I was pleasantly surprised by how diverse and how different the entire staff’s lists looked when everything was said and done. I was sure I knew some of these people, and at the end of the day, each of them surprised me. Calling upon certain performers and their crafts, and bringing some new and enlightening things on my radar that I will always be grateful for.
These lists, just like any list we write, are our own. What I learned about myself is how contemporary my list is—so many from the same era, even the same year at times. I was sure older works would outweigh and outshine anything that was given in recent memory. Some, unfortunately, had to sit this one out. Will they sit it out for all-time? Surely not. You could probably ask me this same thing next week, and these ten could completely change.
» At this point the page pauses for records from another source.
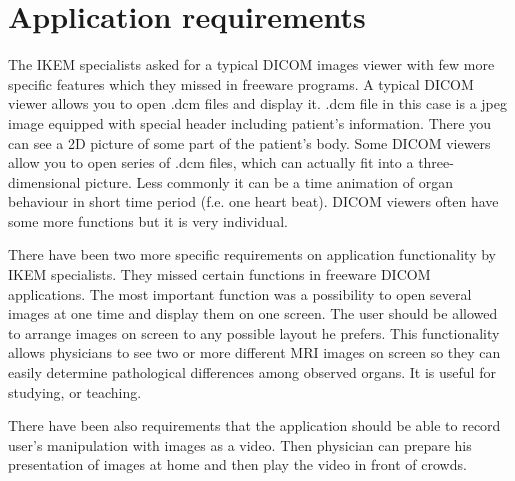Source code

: \section*{Application requirements}
The IKEM specialists asked for a typical DICOM images viewer with few more specific features which they missed in freeware programs. A typical DICOM viewer allows you to open .dcm files and display it. .dcm file in this case is a jpeg image equipped with special header including patient's information. There you can see a 2D picture of some part of the patient's body. Some DICOM viewers allow you to open series of .dcm files, which can actually fit into a three-dimensional picture. Less commonly it can be a time animation of organ behaviour in short time period (f.e. one heart beat). DICOM viewers often have some more functions but it is very individual.

There have been two more specific requirements on application functionality by IKEM specialists. They missed certain functions in freeware DICOM applications. The most important function was a possibility to open several images at one time and display them on one screen. The user should be allowed to arrange images on screen to any possible layout he prefers. This functionality allows physicians to see two or more different MRI images on screen so they can easily determine pathological differences among observed organs. It is useful for studying, or teaching.

There have been also requirements that the application should be able to record user's manipulation with images as a video. Then physician can prepare his presentation of images at home and then play the video in front of crowds.

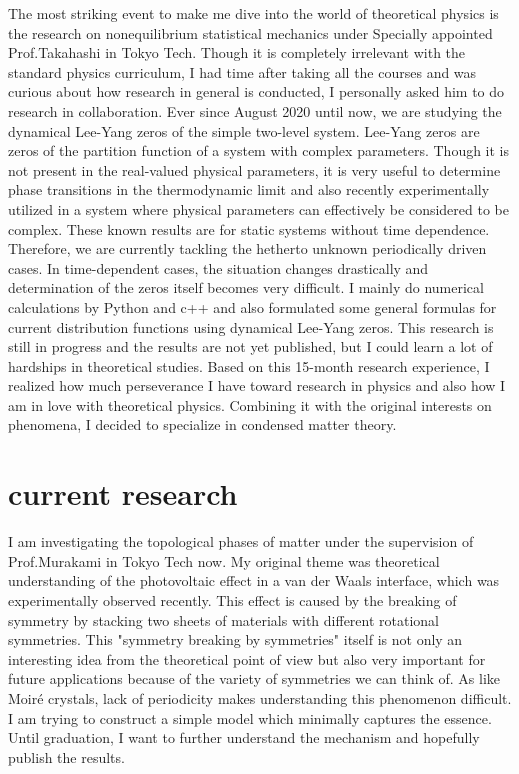 \documentclass[a4]{article}
\begin{document}
The most striking event to make me dive into the world of theoretical physics is the research on nonequilibrium statistical mechanics under Specially appointed Prof.Takahashi in Tokyo Tech. Though it is completely irrelevant with the standard physics curriculum, I had time after taking all the courses and was curious about how research in general is conducted, I personally asked him to do research in collaboration. Ever since August 2020 until now, we are studying the dynamical Lee-Yang zeros of the simple two-level system. Lee-Yang zeros are zeros of the partition function of a system with complex parameters. Though it is not present in the real-valued physical parameters, it is very useful to determine phase transitions in the thermodynamic limit and also recently experimentally utilized in a system where physical parameters can effectively be considered to be complex. These known results are for static systems without time dependence. Therefore, we are currently tackling the hetherto unknown periodically driven cases. In time-dependent cases, the situation changes drastically and determination of the zeros itself becomes very difficult. I mainly do numerical calculations by Python and c++ and also formulated some general formulas for current distribution functions using dynamical Lee-Yang zeros. This research is still in progress and the results are not yet published, but I could learn a lot of hardships in theoretical studies. Based on this 15-month research experience, I realized how much  perseverance I have toward research in physics and also how I am in love with theoretical physics. Combining it with the original interests on phenomena, I decided to specialize in condensed matter theory.\par

\section{current research}
I am investigating the topological phases of matter under the supervision of Prof.Murakami in Tokyo Tech now. My original theme was theoretical understanding of the photovoltaic effect in a van der Waals interface, which was experimentally observed recently. This effect is caused by the breaking of symmetry by stacking two sheets of materials with different rotational symmetries. This "symmetry breaking by symmetries" itself is not only an interesting idea from the theoretical point of view but also very important for future applications because of the variety of symmetries we can think of.  As like Moir\'{e} crystals, lack of periodicity makes understanding this phenomenon difficult. I am trying to construct a simple model which minimally captures the essence. Until graduation, I want to further understand the mechanism and hopefully publish the results. \par
\end{document}
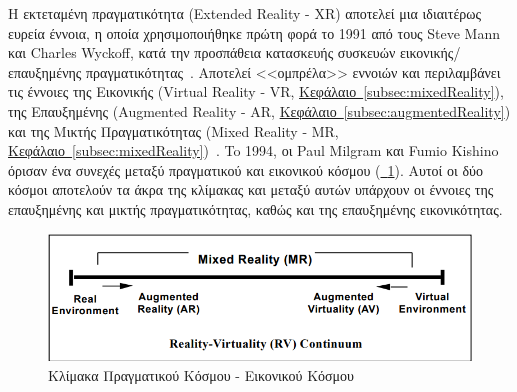 
 Η εκτεταμένη πραγματικότητα (Extended Reality - XR) αποτελεί μια ιδιαιτέρως ευρεία έννοια, η οποία χρησιμοποιήθηκε πρώτη φορά το 1991 από τους Steve Mann και Charles Wyckoff, κατά την προσπάθεια κατασκευής συσκευών εικονικής/επαυξημένης πραγματικότητας~\cite{mann_2023_fundamentals,mann_1991_extended}. Αποτελεί <<ομπρέλα>> εννοιών και περιλαμβάνει τις έννοιες της Εικονικής (Virtual Reality - VR, \hyperref[subsec:mixedReality]{Κεφάλαιο~\ref*{subsec:mixedReality}}), της Επαυξημένης (Augmented Reality - AR, \hyperref[subsec:augmentedReality]{Κεφάλαιο~\ref*{subsec:augmentedReality}}) και της Μικτής Πραγματικότητας (Mixed Reality - MR, \hyperref[subsec:mixedReality]{Κεφάλαιο~\ref*{subsec:mixedReality}})~\cite{milgram_1994_augmented}. To 1994, οι Paul Milgram και Fumio Kishino όρισαν ένα συνεχές μεταξύ πραγματικού και εικονικού κόσμου (\hyperref[fig:rv_continuum]{\schema~\ref*{fig:rv_continuum}}). Αυτοί οι δύο κόσμοι αποτελούν τα άκρα της κλίμακας και μεταξύ αυτών υπάρχουν οι έννοιες της επαυξημένης και μικτής πραγματικότητας, καθώς και της επαυξημένης εικονικότητας.
\begin{figure}[!h]
    \centering
    \includegraphics[width=120mm]{images/rv_continuum.png}
    \caption[Κλίμακα Πραγματικού Κόσμου - Εικονικού Κόσμου]{Κλίμακα Πραγματικού Κόσμου - Εικονικού Κόσμου~\cite{milgram_1994_augmented}}\label{fig:rv_continuum}
\end{figure}

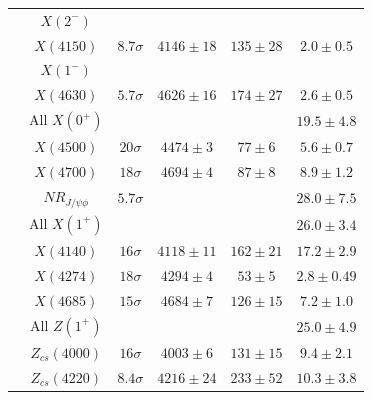 \begin{table}[tbph]
\begin{center}
\begin{tabular}{cccccc}
\hline 
\hline
&$X(2^-)$ & & & &   \\
  &$X(4150)$            & $8.7\sigma$ & $4146\pm 18$ & $135\pm28$   & $2.0\pm0.5$ \\
\hline
&$X(1^-)$ & & & &   \\
  &$X(4630)$            & $5.7\sigma$ & $4626\pm 16$ & $174\pm27$  & $2.6\pm0.5$ \\
\hline

 &All $X(0^+)$ & & & & $19.5\pm4.8$  \\
 &$X(4500)$           & $20\sigma$ & $4474\pm 3$ & $77\pm6$ &  $5.6\pm0.7$ \\
 &$X(4700)$           & $18\sigma$ & $4694\pm 4$ & $87\pm8$ &  $8.9\pm1.2$ \\
 &$NR_{J/\psi \phi}$  & $5.7 \sigma $& & &$28.0\pm7.5$ \\
\hline
 &All $X(1^+)$ & & & & $26.0\pm3.4$ \\
 &$X(4140)$           & $16\sigma$ & $4118\pm 11$ & $162\pm21$ & $17.2\pm2.9$ \\
 &$X(4274)$           & $18\sigma$ & $4294\pm 4$  & $53\pm5$   & $2.8\pm0.49$ \\
 &$X(4685)$           & $15\sigma$ & $4684\pm 7$  & $126\pm15$ & $7.2\pm1.0$ \\
\hline\hline
&All $Z(1^+)$ & & & & $25.0\pm4.9$ \\
  &$Z_{cs}(4000)$          & $16\sigma$ & $4003\pm 6$  & $131\pm15$  & $9.4\pm2.1$ \\
  &$Z_{cs}(4220)$          & $8.4\sigma$ & $4216\pm 24$ & $233\pm52$ & $10.3\pm3.8$ \\
\hline
\end{tabular}
\end{center}
\end{table}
I love actors and actresses and everything they bring to their crafts.
I can’t mention the “greatest” or “best” list without talking about the ferocious nature of Daniel Day-Lewis‘ work in Paul Thomas Anderson’s There Will Be Blood. Speaking of Day-Lewis’ work, if he is a #1, then Brad Pitt is a #1.01 in Andrew Dominik’s The Assassination of Jesse James by the Coward Robert Ford.
What about the sheer heartbreak that Maia Morgenstern pours into her Virgin Mary in Mel Gibson’s The Passion of the Christ? I don’t think any actor has spent a more valuable 18 minutes on screen than Anthony Hopkins in Jonathan Demme’s The Silence of the Lambs. I will always consider Elizabeth Taylor‘s towering work in Mike Nichols’ Who’s Afraid of Virginia Woolf? The single best performance by a Best Actress winner. And she isn’t the only Elizabeth, well she is with the “z.” Elisabeth Shue‘s “hooker with a heart” bravura in Mike Figgis’ Leaving Las Vegas, is something that came onto the awards circuit at the wrong time in 1995.
I’m surprised how many times I circled back to Rosemarie DeWitt‘s multi-layered and beautiful Rachel in Demme’s Rachel Getting Married. Considered one of the greats in the world of cinema, it pained me very much to leave Robert DeNiro‘s work in Martin Scorsese’s Raging Bull, his most exceptional effort.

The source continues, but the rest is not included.